### What the task requires
The expected answer is the set of lines in the data below between the line holding "8.87 us: 1.64x" and the line holding "1.64 ms: 1.83x", inclusive, written out exactly.

### The data
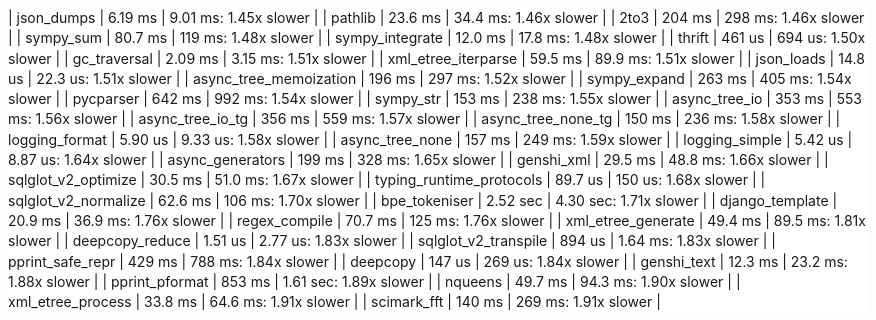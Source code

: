 | json_dumps                 | 6.19 ms    | 9.01 ms: 1.45x slower  |
| pathlib                    | 23.6 ms    | 34.4 ms: 1.46x slower  |
| 2to3                       | 204 ms     | 298 ms: 1.46x slower   |
| sympy_sum                  | 80.7 ms    | 119 ms: 1.48x slower   |
| sympy_integrate            | 12.0 ms    | 17.8 ms: 1.48x slower  |
| thrift                     | 461 us     | 694 us: 1.50x slower   |
| gc_traversal               | 2.09 ms    | 3.15 ms: 1.51x slower  |
| xml_etree_iterparse        | 59.5 ms    | 89.9 ms: 1.51x slower  |
| json_loads                 | 14.8 us    | 22.3 us: 1.51x slower  |
| async_tree_memoization     | 196 ms     | 297 ms: 1.52x slower   |
| sympy_expand               | 263 ms     | 405 ms: 1.54x slower   |
| pycparser                  | 642 ms     | 992 ms: 1.54x slower   |
| sympy_str                  | 153 ms     | 238 ms: 1.55x slower   |
| async_tree_io              | 353 ms     | 553 ms: 1.56x slower   |
| async_tree_io_tg           | 356 ms     | 559 ms: 1.57x slower   |
| async_tree_none_tg         | 150 ms     | 236 ms: 1.58x slower   |
| logging_format             | 5.90 us    | 9.33 us: 1.58x slower  |
| async_tree_none            | 157 ms     | 249 ms: 1.59x slower   |
| logging_simple             | 5.42 us    | 8.87 us: 1.64x slower  |
| async_generators           | 199 ms     | 328 ms: 1.65x slower   |
| genshi_xml                 | 29.5 ms    | 48.8 ms: 1.66x slower  |
| sqlglot_v2_optimize        | 30.5 ms    | 51.0 ms: 1.67x slower  |
| typing_runtime_protocols   | 89.7 us    | 150 us: 1.68x slower   |
| sqlglot_v2_normalize       | 62.6 ms    | 106 ms: 1.70x slower   |
| bpe_tokeniser              | 2.52 sec   | 4.30 sec: 1.71x slower |
| django_template            | 20.9 ms    | 36.9 ms: 1.76x slower  |
| regex_compile              | 70.7 ms    | 125 ms: 1.76x slower   |
| xml_etree_generate         | 49.4 ms    | 89.5 ms: 1.81x slower  |
| deepcopy_reduce            | 1.51 us    | 2.77 us: 1.83x slower  |
| sqlglot_v2_transpile       | 894 us     | 1.64 ms: 1.83x slower  |
| pprint_safe_repr           | 429 ms     | 788 ms: 1.84x slower   |
| deepcopy                   | 147 us     | 269 us: 1.84x slower   |
| genshi_text                | 12.3 ms    | 23.2 ms: 1.88x slower  |
| pprint_pformat             | 853 ms     | 1.61 sec: 1.89x slower |
| nqueens                    | 49.7 ms    | 94.3 ms: 1.90x slower  |
| xml_etree_process          | 33.8 ms    | 64.6 ms: 1.91x slower  |
| scimark_fft                | 140 ms     | 269 ms: 1.91x slower   |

### Task result
| logging_simple             | 5.42 us    | 8.87 us: 1.64x slower  |
| async_generators           | 199 ms     | 328 ms: 1.65x slower   |
| genshi_xml                 | 29.5 ms    | 48.8 ms: 1.66x slower  |
| sqlglot_v2_optimize        | 30.5 ms    | 51.0 ms: 1.67x slower  |
| typing_runtime_protocols   | 89.7 us    | 150 us: 1.68x slower   |
| sqlglot_v2_normalize       | 62.6 ms    | 106 ms: 1.70x slower   |
| bpe_tokeniser              | 2.52 sec   | 4.30 sec: 1.71x slower |
| django_template            | 20.9 ms    | 36.9 ms: 1.76x slower  |
| regex_compile              | 70.7 ms    | 125 ms: 1.76x slower   |
| xml_etree_generate         | 49.4 ms    | 89.5 ms: 1.81x slower  |
| deepcopy_reduce            | 1.51 us    | 2.77 us: 1.83x slower  |
| sqlglot_v2_transpile       | 894 us     | 1.64 ms: 1.83x slower  |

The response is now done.